Imitated, ripped, screwed and morphed into various found-footage imitators, the material of the film itself is a budding filmmakers ‘first idea’, simple, low-budget and assumedly very fun to produce. The plot is simple, following three young film students through the woods as they try and capture footage of the urban legend, ‘The Blair Witch’. The footage we see of course has been ‘recovered’, following their mysterious disappearance.

Given a 35-page barebone script from directors Daniel Myrick and Eduardo Sánchez, the actors entered the woods with basic handheld cameras and were instructed to follow a basic path toward various areas of interest. Openings in the woodland, mysterious hand-crafted figures, or a dank cottage, each set up and marked out by the directors. What results is a frantic dash through the wilderness with rare moments of respite. A paranoid chase scene with an invisible predator.

Though as the protagonist Heather exclaims before they enter the forest: “I want to present this in as straightforward a way as possible…the legend is unsettling enough”. Hence, there are no monsters or ghouls, not even a witch. To have had one would be to have given the audience a tangible fear, something to recoil from and squint at. Providing nothing at all accentuates the paranoia, the fear of the unknown or unintelligible.

This explains the frantic scrambling of internet forums at the time, sketching out exaggerated figures from blurry frames of the film, desperately trying to find answers. The film succeeds at that which many of the genre fail it, showing only that which could’ve been plausibly filmed by the team, “It is trying to immerse us in a world that, in all appearances, is coextensive to our own”. The Blair Witch is ‘Jaws’ lingering a little too deep from view, the Xenomorph lurking in the shadows of the spaceship, though refuses to offer the relief of its own appearance.
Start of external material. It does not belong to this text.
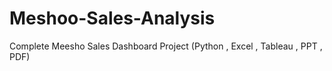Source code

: # Meshoo-Sales-Analysis
Complete Meesho Sales Dashboard Project (Python , Excel , Tableau , PPT , PDF)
The film was your unsophisticated grungy next door neighbour who never opens his curtains, out in the woods making a movie. Unapologetically unsophisticated and unpolished. A muddy grass-stained affair riddled with dodgy camerawork, disinteresting dialogue and questionable performances. It’s exactly what you’d expect from a rare real-life case of found footage, each ‘dodgy’ filmmaking element only accentuating the ‘real-life’ events of the film, of genuine panic and irrationality. The filmmaking manual was screwed up and rewritten in messy shorthand.

This sparked a whole horror sub-genre in the found-footage movement of the early 2000s, a move towards lower budgets, smaller teams and more basic concepts. Many of these failed to hit the same success of the Blair Witch, trying too hard to create a larger concept, or failing to try hard enough, misunderstanding the efforts that went into the original film’s production. Generic titles marked ‘… tapes’, or ‘…diaries’ were cinematic fodder, cynical cash grabs from big-budget studios. Though with plenty of successes throughout the decade, most notably the even cheaper Paranormal Activity and subsequent sequels, the Blair Witch’s influence on contemporary horror is clear.

The Blair Witch was a literal ‘project’ that challenged the cinematic medium and audience expectations. Absurd in comparison with its 2016 successor come-sequel, which very much applied the found-footage formula back with the carnivalesque ghost-train that is popular horror.

Replacing grainy visual imperfection for digital glean, paranoid ambiguity for strict narrative and the fear of the unknown with a digital monster that looks like something in between a deformed piece of deep-fried turkey and a crayon stick figure. Farcical in comparison to the invisible terror of the cold, moonlit, forest, in all its grainy glory.